The Labour Party, which was crushed earlier this year in Britain's general election, has selected a new leader to head up Her Majesty's Loyal Opposition. Shadow Energy Secretary Ed Miliband defeated four other candidates, including his older brother David. This may mark the end of the New Labour experiment; Mr. Miliband's nickname is "Red Ed." However, the closeness of the race suggests that Labour will have to spend a few years figuring out what its platform truly is.

The Labour Party's electoral process cannot be described as straightforward. Labour Members of Parliament get a vote, as do the trade unions, and dues paying party activists. Then, they use preferences to move votes from the candidates who finish out of the running to redistribute those votes. Mr. Miliband topped the 50% mark to secure the leadership in the fourth round, after the votes of failed candidates Diane Abbott, Andy Burnham and Ed Balls were reapportioned. The final result was 50.65% for Mr. E. Miliband to 49.35% for Mr. D. Miliband.

When presented to the Labour Party Conference as the new party leader, Mr. E. Miliband said, "The Labour Party in the future must be a vehicle that doesn't just attract thousands of young people but tens of thousands, hundreds of thousands of young people who see us as their voice in British politics today." He added, "We lost the election and we lost it badly. My message to the country is this: I know we lost trust, I know we lost touch, I know we need to change.
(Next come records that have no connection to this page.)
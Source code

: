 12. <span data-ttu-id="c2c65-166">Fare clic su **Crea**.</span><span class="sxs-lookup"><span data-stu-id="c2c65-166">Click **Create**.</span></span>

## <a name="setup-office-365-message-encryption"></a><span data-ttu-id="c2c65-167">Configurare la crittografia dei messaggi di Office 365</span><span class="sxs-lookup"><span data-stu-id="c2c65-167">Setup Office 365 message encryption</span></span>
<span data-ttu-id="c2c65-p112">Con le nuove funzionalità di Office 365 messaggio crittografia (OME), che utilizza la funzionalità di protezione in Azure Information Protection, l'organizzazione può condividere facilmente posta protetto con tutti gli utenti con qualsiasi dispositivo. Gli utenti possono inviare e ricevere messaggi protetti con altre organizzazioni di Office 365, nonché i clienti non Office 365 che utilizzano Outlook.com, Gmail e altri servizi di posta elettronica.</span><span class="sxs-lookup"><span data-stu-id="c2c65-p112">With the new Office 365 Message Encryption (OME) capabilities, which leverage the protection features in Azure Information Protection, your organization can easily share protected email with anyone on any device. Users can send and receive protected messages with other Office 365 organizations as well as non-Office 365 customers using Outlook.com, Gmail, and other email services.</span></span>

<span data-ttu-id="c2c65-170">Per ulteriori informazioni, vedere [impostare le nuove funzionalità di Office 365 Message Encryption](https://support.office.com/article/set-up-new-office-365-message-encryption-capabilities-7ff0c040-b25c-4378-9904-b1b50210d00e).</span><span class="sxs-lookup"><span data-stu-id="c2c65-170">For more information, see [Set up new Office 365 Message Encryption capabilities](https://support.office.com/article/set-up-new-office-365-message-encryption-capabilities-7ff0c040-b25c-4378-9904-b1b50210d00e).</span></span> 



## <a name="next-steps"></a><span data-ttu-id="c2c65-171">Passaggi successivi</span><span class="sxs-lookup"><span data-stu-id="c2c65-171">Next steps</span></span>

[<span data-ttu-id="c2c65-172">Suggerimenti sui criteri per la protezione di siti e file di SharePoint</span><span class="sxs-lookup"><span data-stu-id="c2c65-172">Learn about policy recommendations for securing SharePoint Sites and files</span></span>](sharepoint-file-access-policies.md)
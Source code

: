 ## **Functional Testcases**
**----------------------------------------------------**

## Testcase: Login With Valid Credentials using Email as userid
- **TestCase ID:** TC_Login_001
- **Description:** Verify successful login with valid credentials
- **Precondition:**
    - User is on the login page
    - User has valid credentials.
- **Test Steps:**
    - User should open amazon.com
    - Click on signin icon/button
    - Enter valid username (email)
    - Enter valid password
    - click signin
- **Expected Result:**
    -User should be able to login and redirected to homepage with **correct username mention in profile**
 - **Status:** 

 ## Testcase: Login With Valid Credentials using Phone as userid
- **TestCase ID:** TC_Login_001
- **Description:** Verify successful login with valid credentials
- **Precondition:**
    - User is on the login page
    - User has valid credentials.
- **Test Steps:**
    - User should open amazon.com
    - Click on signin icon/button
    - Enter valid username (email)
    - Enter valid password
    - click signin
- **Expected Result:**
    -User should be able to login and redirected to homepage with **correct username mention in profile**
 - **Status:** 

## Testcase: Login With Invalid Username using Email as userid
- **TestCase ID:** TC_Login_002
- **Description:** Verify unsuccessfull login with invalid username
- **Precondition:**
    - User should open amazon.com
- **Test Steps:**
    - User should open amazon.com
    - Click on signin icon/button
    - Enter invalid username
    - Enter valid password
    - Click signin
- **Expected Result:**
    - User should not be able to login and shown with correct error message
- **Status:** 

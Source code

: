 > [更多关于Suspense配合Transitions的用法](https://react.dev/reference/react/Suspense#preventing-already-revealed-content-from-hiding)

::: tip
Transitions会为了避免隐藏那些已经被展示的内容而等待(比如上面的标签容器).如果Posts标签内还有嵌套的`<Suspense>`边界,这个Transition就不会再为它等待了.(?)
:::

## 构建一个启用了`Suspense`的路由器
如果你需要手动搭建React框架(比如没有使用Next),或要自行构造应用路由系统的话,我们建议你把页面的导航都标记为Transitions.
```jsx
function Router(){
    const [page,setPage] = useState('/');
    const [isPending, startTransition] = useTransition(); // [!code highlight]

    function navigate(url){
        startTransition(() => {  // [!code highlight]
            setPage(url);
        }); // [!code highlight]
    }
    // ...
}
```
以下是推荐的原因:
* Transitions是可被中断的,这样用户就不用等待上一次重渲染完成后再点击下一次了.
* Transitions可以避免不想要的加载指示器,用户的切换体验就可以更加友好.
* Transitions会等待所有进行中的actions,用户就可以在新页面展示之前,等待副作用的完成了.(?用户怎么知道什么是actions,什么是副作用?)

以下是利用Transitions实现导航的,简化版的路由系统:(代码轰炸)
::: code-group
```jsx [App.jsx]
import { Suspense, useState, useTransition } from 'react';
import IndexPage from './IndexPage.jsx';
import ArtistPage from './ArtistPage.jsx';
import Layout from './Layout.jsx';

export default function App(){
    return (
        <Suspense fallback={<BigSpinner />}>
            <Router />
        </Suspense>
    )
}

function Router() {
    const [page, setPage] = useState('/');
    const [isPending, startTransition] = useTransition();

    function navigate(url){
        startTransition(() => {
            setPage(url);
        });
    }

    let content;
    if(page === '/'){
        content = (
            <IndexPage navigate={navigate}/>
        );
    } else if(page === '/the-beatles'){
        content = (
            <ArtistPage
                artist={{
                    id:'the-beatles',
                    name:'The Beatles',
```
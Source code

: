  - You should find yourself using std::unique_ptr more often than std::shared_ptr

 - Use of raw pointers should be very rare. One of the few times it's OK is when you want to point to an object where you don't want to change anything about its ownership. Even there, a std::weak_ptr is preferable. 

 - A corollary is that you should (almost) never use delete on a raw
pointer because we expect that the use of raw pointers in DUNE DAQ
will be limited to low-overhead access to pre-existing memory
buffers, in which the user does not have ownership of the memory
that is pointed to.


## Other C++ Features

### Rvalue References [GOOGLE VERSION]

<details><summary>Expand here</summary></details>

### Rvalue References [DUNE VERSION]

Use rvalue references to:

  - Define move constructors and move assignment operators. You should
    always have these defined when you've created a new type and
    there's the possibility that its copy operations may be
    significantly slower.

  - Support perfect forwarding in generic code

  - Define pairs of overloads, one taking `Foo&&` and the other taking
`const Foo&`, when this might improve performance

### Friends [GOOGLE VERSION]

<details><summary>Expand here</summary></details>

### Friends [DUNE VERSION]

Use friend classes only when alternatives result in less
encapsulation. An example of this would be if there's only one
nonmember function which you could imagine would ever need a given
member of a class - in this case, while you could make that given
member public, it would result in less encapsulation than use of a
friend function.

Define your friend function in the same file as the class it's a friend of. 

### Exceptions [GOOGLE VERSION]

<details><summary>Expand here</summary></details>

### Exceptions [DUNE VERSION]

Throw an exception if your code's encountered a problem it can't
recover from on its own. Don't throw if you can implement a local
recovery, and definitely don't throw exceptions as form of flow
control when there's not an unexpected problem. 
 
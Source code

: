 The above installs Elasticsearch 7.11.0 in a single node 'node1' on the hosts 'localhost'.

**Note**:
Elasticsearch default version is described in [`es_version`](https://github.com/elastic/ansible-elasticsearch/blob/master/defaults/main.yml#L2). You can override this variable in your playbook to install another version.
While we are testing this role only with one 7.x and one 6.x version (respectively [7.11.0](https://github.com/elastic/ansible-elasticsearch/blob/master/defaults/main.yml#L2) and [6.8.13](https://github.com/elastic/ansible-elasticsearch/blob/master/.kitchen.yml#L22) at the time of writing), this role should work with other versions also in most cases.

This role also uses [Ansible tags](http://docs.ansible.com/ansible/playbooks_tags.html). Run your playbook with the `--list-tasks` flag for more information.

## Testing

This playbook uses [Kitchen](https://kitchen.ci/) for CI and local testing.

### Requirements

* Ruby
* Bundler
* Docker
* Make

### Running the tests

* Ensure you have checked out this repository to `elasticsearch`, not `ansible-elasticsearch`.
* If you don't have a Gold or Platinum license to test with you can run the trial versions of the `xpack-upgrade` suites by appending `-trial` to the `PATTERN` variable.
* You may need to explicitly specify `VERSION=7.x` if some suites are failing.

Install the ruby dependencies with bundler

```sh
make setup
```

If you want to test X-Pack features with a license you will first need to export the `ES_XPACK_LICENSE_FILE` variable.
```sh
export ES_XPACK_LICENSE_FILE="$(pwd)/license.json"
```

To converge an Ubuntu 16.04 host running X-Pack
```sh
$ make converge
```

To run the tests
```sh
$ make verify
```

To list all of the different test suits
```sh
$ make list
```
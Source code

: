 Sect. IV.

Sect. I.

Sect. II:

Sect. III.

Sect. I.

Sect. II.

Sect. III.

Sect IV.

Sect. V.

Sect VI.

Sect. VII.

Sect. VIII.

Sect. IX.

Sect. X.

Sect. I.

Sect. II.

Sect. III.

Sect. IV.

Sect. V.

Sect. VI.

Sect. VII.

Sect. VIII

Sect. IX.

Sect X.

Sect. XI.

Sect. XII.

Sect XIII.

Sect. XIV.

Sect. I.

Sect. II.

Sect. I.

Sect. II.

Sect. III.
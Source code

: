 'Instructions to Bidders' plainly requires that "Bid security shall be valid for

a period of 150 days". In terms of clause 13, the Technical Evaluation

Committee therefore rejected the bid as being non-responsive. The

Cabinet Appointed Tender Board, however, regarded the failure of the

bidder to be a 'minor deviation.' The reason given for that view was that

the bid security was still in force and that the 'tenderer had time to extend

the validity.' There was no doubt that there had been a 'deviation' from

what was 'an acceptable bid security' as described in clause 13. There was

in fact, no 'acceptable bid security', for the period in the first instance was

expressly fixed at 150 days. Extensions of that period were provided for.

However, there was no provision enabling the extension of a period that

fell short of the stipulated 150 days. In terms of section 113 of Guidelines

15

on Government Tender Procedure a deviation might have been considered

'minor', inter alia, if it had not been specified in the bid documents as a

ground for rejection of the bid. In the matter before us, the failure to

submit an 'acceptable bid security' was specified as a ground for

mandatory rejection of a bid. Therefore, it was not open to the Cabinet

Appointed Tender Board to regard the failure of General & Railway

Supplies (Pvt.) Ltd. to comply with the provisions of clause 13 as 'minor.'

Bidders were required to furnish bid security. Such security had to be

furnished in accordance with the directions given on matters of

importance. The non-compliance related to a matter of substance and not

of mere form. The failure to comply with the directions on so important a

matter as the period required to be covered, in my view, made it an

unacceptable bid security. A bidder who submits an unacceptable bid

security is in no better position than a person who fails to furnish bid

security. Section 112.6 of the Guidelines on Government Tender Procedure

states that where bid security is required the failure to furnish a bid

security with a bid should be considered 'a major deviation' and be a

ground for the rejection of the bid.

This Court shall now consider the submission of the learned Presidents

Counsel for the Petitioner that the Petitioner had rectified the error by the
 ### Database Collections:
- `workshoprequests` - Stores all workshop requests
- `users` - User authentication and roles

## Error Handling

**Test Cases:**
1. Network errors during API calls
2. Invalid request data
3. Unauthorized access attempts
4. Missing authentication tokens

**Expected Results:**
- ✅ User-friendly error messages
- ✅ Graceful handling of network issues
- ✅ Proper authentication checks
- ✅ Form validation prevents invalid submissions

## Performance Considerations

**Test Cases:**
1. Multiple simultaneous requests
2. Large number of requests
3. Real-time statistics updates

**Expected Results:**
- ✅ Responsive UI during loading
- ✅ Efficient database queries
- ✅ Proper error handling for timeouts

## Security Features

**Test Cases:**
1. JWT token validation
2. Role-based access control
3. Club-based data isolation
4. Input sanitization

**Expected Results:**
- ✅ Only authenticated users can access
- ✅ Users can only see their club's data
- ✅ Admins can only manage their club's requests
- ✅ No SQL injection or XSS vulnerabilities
Today a new generation has taken charge of Labour, a new generation that understands the call to change."

The challenge now for the new leader is to find a set of ideas that are consistent with Labour values (new or old) that undermines the Lib-Con Coalition. One is dubious of his ability (or any Labour leader's ability) to achieve this. The mess in which Britain finds itself was largely caused by Labour misgovernment. New policies are needed, but Labour has none. It has inchoate ideas based on traditional Labour values of protecting the working class. However, Britain's demography has changed; the Labour voting working class is down to 25% of the population. The votes just aren't there. The opportunity to win back support from those who voted Liberal Democrat is there, but the new policies have to be created and sold.

The LibDems are the party of fairness, and the Tories the party of aspiration (clothes Tony Blair wanted to steal for New Labour). Mr. Miliband needs to answer the question "Labour is the party of what?" The working class? Jobs? The North of Britain? Constitutional reform?

There is one immediate wedge -- the referendum this May on electoral reform. The LibDems demanded this as the price of coalition with the Conservatives, who will campaign against it. Labour must, ideally at this conference, come out in favor of the change. While it will ensure more coalition governments, it will also claw the core of the LibDems back away from the Tories. If the referendum passes, Labour wins. If it fails, the LibDems lose a major part of their raison d'etre, and Labour can probably pick up their disaffected.

This journal, as a friend of Britain, wishes Mr. Miliband well, and hopes that Labour can quickly become an effective opposition. The job needs doing, and it needs doing soon.